[Task brief] Using the records that follow, work out how many lines hold the string "Tipos" and provide that number only.

───── Extracted records

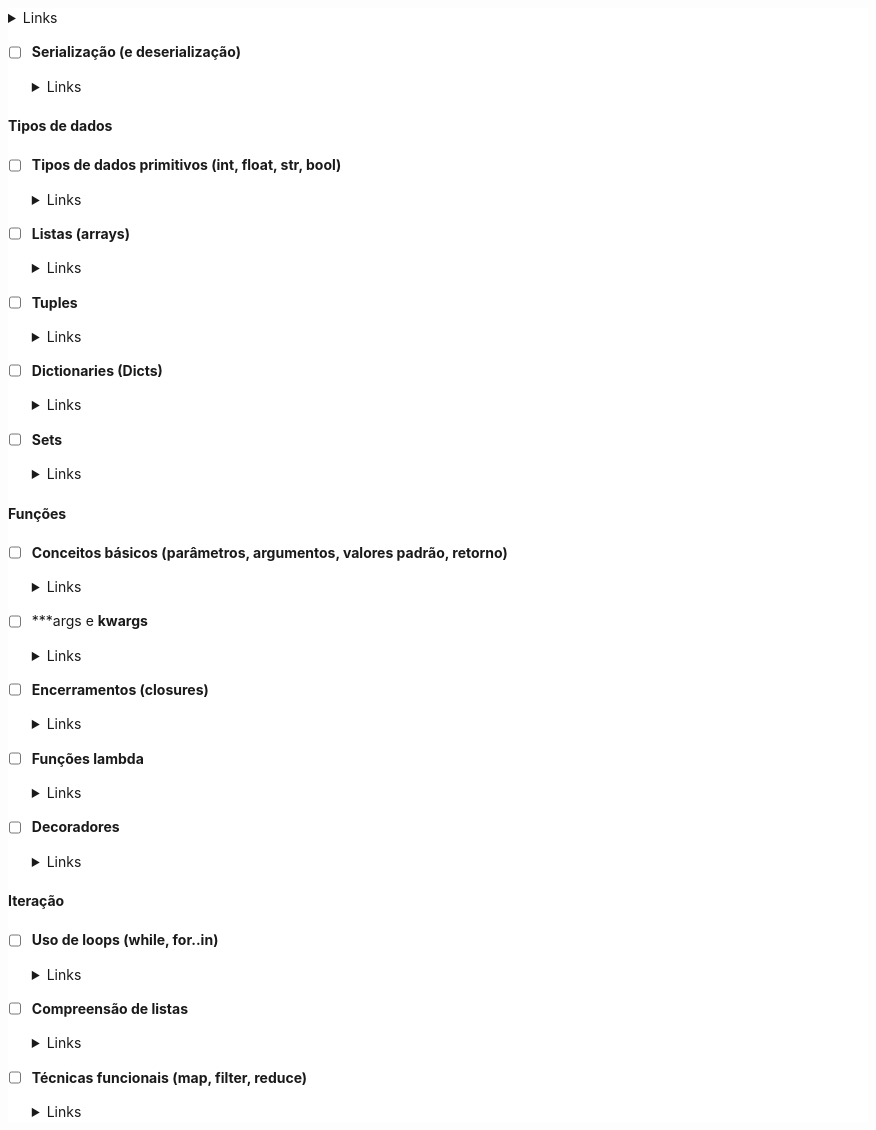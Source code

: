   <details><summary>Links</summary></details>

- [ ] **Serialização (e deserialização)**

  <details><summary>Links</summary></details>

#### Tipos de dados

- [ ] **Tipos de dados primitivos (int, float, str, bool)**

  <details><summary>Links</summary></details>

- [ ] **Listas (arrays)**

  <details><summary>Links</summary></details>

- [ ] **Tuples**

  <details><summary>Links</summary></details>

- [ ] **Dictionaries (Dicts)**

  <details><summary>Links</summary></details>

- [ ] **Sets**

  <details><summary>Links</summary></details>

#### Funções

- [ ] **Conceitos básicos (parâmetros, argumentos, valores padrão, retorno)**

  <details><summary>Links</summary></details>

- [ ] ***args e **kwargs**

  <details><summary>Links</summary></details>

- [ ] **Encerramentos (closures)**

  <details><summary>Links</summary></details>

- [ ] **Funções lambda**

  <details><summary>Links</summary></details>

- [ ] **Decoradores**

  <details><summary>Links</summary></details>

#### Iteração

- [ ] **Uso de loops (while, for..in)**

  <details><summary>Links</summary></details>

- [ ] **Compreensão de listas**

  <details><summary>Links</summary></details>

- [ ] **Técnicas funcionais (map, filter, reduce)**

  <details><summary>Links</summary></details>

──────────

[Exercise response] 2